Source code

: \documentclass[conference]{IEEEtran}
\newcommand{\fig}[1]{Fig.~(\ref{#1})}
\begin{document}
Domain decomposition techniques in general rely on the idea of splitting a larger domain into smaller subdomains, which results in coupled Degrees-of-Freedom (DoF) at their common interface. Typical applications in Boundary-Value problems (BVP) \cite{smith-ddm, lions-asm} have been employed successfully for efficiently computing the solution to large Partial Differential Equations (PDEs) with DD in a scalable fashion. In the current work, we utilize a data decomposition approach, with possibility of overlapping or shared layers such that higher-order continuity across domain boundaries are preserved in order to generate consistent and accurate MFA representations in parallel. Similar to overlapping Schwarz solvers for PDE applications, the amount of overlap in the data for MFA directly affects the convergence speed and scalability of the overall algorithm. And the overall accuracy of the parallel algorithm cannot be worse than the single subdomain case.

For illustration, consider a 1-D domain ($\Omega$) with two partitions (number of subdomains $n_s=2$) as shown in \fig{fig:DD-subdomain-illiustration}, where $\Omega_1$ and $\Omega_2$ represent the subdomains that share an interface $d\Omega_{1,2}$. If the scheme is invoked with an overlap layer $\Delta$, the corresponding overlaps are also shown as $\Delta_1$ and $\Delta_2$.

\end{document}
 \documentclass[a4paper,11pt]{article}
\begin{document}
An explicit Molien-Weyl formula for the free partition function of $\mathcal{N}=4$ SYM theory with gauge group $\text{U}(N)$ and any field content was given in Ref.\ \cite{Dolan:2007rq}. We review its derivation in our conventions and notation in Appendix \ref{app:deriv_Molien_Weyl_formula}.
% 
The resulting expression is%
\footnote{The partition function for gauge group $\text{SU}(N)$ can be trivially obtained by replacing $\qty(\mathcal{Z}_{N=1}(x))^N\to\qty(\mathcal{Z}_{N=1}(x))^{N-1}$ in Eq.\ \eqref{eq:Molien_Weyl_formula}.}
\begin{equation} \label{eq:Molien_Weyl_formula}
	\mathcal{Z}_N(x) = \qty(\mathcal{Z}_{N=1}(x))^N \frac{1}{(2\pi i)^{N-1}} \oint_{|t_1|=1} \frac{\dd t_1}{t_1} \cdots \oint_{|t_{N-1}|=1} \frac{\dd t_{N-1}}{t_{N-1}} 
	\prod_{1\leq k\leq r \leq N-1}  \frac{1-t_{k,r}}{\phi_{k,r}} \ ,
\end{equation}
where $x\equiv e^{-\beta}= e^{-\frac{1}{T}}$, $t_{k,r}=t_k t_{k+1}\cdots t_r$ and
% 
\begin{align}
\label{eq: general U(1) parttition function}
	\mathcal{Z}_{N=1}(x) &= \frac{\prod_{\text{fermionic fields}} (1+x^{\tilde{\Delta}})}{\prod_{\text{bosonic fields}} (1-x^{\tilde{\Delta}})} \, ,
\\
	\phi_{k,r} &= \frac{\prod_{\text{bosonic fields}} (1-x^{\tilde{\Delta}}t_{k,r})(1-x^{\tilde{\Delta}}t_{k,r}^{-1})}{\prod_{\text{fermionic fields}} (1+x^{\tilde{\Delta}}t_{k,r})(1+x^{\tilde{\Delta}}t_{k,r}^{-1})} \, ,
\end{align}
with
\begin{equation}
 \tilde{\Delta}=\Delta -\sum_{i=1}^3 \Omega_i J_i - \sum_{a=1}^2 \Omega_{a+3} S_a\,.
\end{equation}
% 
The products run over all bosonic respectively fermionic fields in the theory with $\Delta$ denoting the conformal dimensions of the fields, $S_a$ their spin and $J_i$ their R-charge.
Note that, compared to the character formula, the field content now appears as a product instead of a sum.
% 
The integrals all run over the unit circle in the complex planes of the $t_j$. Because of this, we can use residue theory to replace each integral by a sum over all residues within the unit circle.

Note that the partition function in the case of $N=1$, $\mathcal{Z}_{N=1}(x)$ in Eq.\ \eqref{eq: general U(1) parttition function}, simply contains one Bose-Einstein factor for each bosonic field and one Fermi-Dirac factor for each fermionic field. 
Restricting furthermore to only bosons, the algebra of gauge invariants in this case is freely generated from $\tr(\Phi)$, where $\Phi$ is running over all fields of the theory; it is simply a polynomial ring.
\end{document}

☆ ☆ ☆ ☆

◆ DIRECTIONS FOR THIS TASK ◆
Every record must be given again exactly as it was written.

◆ RESULT ◆
Source code

: \documentclass[conference]{IEEEtran}
\newcommand{\fig}[1]{Fig.~(\ref{#1})}
\begin{document}
Domain decomposition techniques in general rely on the idea of splitting a larger domain into smaller subdomains, which results in coupled Degrees-of-Freedom (DoF) at their common interface. Typical applications in Boundary-Value problems (BVP) \cite{smith-ddm, lions-asm} have been employed successfully for efficiently computing the solution to large Partial Differential Equations (PDEs) with DD in a scalable fashion. In the current work, we utilize a data decomposition approach, with possibility of overlapping or shared layers such that higher-order continuity across domain boundaries are preserved in order to generate consistent and accurate MFA representations in parallel. Similar to overlapping Schwarz solvers for PDE applications, the amount of overlap in the data for MFA directly affects the convergence speed and scalability of the overall algorithm. And the overall accuracy of the parallel algorithm cannot be worse than the single subdomain case.

For illustration, consider a 1-D domain ($\Omega$) with two partitions (number of subdomains $n_s=2$) as shown in \fig{fig:DD-subdomain-illiustration}, where $\Omega_1$ and $\Omega_2$ represent the subdomains that share an interface $d\Omega_{1,2}$. If the scheme is invoked with an overlap layer $\Delta$, the corresponding overlaps are also shown as $\Delta_1$ and $\Delta_2$.

\end{document}
 \documentclass[a4paper,11pt]{article}
\begin{document}
An explicit Molien-Weyl formula for the free partition function of $\mathcal{N}=4$ SYM theory with gauge group $\text{U}(N)$ and any field content was given in Ref.\ \cite{Dolan:2007rq}. We review its derivation in our conventions and notation in Appendix \ref{app:deriv_Molien_Weyl_formula}.
% 
The resulting expression is%
\footnote{The partition function for gauge group $\text{SU}(N)$ can be trivially obtained by replacing $\qty(\mathcal{Z}_{N=1}(x))^N\to\qty(\mathcal{Z}_{N=1}(x))^{N-1}$ in Eq.\ \eqref{eq:Molien_Weyl_formula}.}
\begin{equation} \label{eq:Molien_Weyl_formula}
	\mathcal{Z}_N(x) = \qty(\mathcal{Z}_{N=1}(x))^N \frac{1}{(2\pi i)^{N-1}} \oint_{|t_1|=1} \frac{\dd t_1}{t_1} \cdots \oint_{|t_{N-1}|=1} \frac{\dd t_{N-1}}{t_{N-1}} 
	\prod_{1\leq k\leq r \leq N-1}  \frac{1-t_{k,r}}{\phi_{k,r}} \ ,
\end{equation}
where $x\equiv e^{-\beta}= e^{-\frac{1}{T}}$, $t_{k,r}=t_k t_{k+1}\cdots t_r$ and
% 
\begin{align}
\label{eq: general U(1) parttition function}
	\mathcal{Z}_{N=1}(x) &= \frac{\prod_{\text{fermionic fields}} (1+x^{\tilde{\Delta}})}{\prod_{\text{bosonic fields}} (1-x^{\tilde{\Delta}})} \, ,
\\
	\phi_{k,r} &= \frac{\prod_{\text{bosonic fields}} (1-x^{\tilde{\Delta}}t_{k,r})(1-x^{\tilde{\Delta}}t_{k,r}^{-1})}{\prod_{\text{fermionic fields}} (1+x^{\tilde{\Delta}}t_{k,r})(1+x^{\tilde{\Delta}}t_{k,r}^{-1})} \, ,
\end{align}
with
\begin{equation}
 \tilde{\Delta}=\Delta -\sum_{i=1}^3 \Omega_i J_i - \sum_{a=1}^2 \Omega_{a+3} S_a\,.
\end{equation}
% 
The products run over all bosonic respectively fermionic fields in the theory with $\Delta$ denoting the conformal dimensions of the fields, $S_a$ their spin and $J_i$ their R-charge.
Note that, compared to the character formula, the field content now appears as a product instead of a sum.
% 
The integrals all run over the unit circle in the complex planes of the $t_j$. Because of this, we can use residue theory to replace each integral by a sum over all residues within the unit circle.

Note that the partition function in the case of $N=1$, $\mathcal{Z}_{N=1}(x)$ in Eq.\ \eqref{eq: general U(1) parttition function}, simply contains one Bose-Einstein factor for each bosonic field and one Fermi-Dirac factor for each fermionic field. 
Restricting furthermore to only bosons, the algebra of gauge invariants in this case is freely generated from $\tr(\Phi)$, where $\Phi$ is running over all fields of the theory; it is simply a polynomial ring.
\end{document}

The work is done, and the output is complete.